*Task goal*: In the records below, begin at the line that has "Alcohol & 53,190 & 1.11\%\tabularnewline" and stop after the line that has "Office-Type Equipment &"; quote those lines verbatim and nothing more.

*Data for this exercise*:

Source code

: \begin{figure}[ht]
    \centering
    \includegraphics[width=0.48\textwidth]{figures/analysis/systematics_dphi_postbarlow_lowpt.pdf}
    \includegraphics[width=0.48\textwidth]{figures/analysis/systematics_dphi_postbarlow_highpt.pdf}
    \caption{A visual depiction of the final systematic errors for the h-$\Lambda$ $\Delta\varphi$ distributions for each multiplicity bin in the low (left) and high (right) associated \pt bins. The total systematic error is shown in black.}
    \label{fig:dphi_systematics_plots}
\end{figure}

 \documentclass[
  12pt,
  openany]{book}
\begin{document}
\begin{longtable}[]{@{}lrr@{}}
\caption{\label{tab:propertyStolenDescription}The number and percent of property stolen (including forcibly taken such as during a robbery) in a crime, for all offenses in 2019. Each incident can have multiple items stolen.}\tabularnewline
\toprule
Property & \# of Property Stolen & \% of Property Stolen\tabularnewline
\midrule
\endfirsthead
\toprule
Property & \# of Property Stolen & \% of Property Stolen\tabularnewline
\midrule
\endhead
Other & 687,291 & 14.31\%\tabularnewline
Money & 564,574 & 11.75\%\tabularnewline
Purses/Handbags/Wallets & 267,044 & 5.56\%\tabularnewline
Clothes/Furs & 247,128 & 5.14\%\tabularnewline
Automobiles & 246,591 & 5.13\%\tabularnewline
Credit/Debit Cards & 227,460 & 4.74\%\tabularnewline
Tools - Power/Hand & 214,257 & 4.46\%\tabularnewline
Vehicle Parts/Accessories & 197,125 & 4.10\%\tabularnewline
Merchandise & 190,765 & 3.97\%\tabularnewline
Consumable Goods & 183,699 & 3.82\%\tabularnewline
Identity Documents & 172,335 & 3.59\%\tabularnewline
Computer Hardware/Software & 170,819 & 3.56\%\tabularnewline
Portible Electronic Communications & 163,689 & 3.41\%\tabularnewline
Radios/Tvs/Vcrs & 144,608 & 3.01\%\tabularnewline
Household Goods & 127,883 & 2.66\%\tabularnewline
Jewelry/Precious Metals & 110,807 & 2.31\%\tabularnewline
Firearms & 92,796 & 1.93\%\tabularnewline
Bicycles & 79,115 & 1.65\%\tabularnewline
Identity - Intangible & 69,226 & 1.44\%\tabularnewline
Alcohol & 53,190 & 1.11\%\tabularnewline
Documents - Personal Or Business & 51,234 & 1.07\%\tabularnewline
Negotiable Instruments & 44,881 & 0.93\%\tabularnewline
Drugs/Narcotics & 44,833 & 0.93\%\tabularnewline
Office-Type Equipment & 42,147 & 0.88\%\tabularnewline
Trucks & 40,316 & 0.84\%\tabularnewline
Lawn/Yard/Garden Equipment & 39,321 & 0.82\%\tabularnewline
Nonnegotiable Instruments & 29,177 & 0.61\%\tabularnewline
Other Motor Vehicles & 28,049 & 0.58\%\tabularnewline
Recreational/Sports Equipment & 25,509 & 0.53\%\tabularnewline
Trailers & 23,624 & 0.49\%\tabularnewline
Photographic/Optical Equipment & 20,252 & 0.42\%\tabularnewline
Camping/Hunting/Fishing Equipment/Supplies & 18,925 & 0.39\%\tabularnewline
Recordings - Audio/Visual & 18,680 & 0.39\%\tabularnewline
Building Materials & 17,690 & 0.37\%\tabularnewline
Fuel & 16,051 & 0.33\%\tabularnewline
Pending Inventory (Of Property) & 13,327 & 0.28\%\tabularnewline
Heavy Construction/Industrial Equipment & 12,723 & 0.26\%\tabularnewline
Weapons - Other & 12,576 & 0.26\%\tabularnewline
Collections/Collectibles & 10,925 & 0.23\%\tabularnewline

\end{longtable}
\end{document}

*Solved problem*:
Alcohol & 53,190 & 1.11\%\tabularnewline
Documents - Personal Or Business & 51,234 & 1.07\%\tabularnewline
Negotiable Instruments & 44,881 & 0.93\%\tabularnewline
Drugs/Narcotics & 44,833 & 0.93\%\tabularnewline
Office-Type Equipment & 42,147 & 0.88\%\tabularnewline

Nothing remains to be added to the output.